I love how it actually took someone to count up the total number on the list and to determine that the total on the list was 616 and not 600. This qualifies as analysis?

Other incredible analysis discovered that many stores are closing in California, Texas and Florida. These states happen to have a lot of people in them and accordingly many Starbucks. It shouldn’t be surprising that states with hundreds of Starbucks would lose dozens of stores. My town is losing two if its 70 Starbucks (neither of which are within 20 miles of my abode… the 5 Starbucks within 5 miles of my house spared the axe).

Some are rejoicing the evil corporate coffee company is having to cut back. It just isn’t hipster cool to go to Starbucks. Starbucks coffee sucks. Coffee isn’t supposed to cost $4. Damn yuppies. Blah blah blah. But 12,000 people are losing their jobs and losing their better-than-average pay and benefits. That part sucks. Help wanted signs are in the windows at the Starbucks I frequent so I’m sure that those two closing stores’ employees will get jobs at a Starbucks nearby.

Jul 19

Albumcovers-Loverboy-Getlucky(1981)
It is Saturday again. The week crawled by like a bus in traffic. Work isn’t really inspiring me. I feel like I’m in a groundhog day situation where every day is the same. I need to get something else. If you’re hiring for a challenging job that I can do anywhere with an internet and mobile phone connection. Bonus would include working in a non-Microsoft Office/Windows environment.

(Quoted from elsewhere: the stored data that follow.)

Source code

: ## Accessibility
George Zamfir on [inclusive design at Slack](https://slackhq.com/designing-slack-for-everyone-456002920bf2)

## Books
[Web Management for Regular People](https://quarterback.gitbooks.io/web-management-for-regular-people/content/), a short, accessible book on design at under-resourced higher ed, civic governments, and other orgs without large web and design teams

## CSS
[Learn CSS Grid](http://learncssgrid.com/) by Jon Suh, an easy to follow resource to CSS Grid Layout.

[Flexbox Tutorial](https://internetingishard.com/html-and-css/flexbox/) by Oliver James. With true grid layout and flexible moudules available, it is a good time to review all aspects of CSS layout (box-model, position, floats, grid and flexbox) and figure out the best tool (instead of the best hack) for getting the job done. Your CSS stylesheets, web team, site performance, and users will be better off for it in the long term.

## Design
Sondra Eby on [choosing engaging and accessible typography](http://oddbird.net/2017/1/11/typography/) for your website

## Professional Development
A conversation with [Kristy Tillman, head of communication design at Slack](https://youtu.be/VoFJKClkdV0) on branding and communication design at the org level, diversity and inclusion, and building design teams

Meanwhile my iPhone is still the bee’s knees. The 3G signal here at Sodade and Tacodeli is great. At my house it is so-so, and at the Domain in front of the Apple Store or Starbucks it is non-existant. ATT could fix that in an afternoon putting the 3G antenna on the tower that sits in the Domain. The commute on the bus goes by faster with faster interweb. Since the $ I saved by taking the bus paid for the new iPhone, that is good. Only in places like by the greenbelt and lake where there’s not a shitload of cell towers does it faulter. At the office, it comes in at 5 bars. The 3G call quality is good. I was on a conference call yesterday and the people didn’t know I was on a mobile phone and I could hear people writing things on their notepad. It was like being the room but without the torture of actually being in the office.

It isn’t all perfect on with the JesusPhone3G. The battery life does drain while doing data/voice on 3G (PC World says, the talk time sucks, but is actually better than other 3G smart phones). The upgraded software is great with the App Store but many of the applications will crash (Safari, the browser crashes more in the version 2.0 than 1.1.4, I’m hoping Apple will be pushing out a 2.0.1 update to clean some of this up).

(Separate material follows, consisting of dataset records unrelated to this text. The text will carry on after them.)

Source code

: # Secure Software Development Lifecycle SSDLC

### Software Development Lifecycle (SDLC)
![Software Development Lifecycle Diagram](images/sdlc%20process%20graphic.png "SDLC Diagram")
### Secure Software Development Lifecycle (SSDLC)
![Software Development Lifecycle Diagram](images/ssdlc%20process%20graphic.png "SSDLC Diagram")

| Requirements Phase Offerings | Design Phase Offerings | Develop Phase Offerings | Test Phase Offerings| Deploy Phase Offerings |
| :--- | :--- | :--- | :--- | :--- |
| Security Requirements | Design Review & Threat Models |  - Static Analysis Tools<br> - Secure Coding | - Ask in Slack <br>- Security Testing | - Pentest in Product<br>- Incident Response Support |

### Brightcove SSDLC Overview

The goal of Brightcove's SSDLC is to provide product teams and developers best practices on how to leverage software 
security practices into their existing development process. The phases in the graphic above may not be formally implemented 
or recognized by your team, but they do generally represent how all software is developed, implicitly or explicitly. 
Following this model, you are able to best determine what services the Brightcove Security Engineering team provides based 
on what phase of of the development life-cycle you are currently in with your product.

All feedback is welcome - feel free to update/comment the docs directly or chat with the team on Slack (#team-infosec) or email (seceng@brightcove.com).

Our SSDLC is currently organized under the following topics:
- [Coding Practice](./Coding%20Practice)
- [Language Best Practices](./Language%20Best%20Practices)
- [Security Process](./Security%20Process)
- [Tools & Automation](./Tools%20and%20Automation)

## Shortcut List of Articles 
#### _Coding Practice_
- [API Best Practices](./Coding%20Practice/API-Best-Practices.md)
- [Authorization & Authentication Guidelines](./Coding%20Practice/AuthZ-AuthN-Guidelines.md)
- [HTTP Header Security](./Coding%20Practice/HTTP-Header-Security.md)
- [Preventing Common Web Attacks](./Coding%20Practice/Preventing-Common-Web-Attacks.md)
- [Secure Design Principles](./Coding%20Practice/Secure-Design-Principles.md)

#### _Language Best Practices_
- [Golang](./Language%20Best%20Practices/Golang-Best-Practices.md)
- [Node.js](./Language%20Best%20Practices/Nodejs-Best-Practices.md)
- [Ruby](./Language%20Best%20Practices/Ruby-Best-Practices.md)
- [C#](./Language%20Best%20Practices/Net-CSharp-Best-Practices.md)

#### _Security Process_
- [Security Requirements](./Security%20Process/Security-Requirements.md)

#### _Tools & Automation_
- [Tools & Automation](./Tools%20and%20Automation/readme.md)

The dotMac service that allows my MacBook Pro I carry around with me and the old one at home that acts as a Media/Print Server to stay in sync is now called MobileMe. The key new benefit is that it will sync your iPhone/Macs (or even Windows PCs) bookmarks, address book, calendar over the air. So if I add a bookmark on my iPhone it tells my Macs at home and they are updated automagically without me having to find my USB cable. The transition went horribly. It was supposed to take 4 hours but lasted nearly 2 days (you could still get your mail on your computer or iPhone but the webmail was busted). It was also revealed that the push feature wasn’t real time between the website and the home Macs — it happens in 15 minute intervals). As a mea culpa Apple gave us paying customers a free month on our current subscription. Which was nice.

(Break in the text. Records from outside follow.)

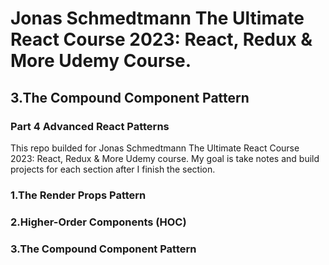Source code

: # Jonas Schmedtmann The Ultimate React Course 2023: React, Redux &amp; More Udemy Course.

## 3.The Compound Component Pattern

### Part 4 Advanced React Patterns

This repo builded for Jonas Schmedtmann The Ultimate React Course 2023: React, Redux & More Udemy course.
My goal is take notes and build projects for each section after I finish the section.

### 1.The Render Props Pattern

### 2.Higher-Order Components (HOC)

### **3.The Compound Component Pattern**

One of the reasons that the dotMac-MobileMe went so bad was they decided to push it out on the same day they released the new iPhone and the iPhone update for the existing iPhone. So in addition to a rush of existing users (there are only about 1 million dot mac subscribers) you also got a bunch of people playing with the new push feature on their iPhones. The secret to migrating computer shit is to do it during a slow time period. This is the same reason the iPhone activation computers crashed. You had everyone hitting the server at the same time. Apple has historically been the undisputed kings of event marketing. Apple doesn’t just come out with new products, it is an event. Apple gets zillions of dollars in free PR and advertising. Most companies would kill for that kind of press and few can pull it off. People line up to buy their products. But it could just be they’ve gotten a little too big for this. Don’t get me wrong, the next iPhone launch will draw lines and dumbasses (but not me) to line up, but they are not going to try and do everything on the same day.

Jul 12

I’m too impatient for standing in line all day. I’m not one of those dorks. Yes, I got the iPhone last year on the day it came out, but I spent 20 minutes at an ATT store before they said they sold out and then 5 minutes in the Apple Store. It was as easy as running into a 7-11 to buy a six pack.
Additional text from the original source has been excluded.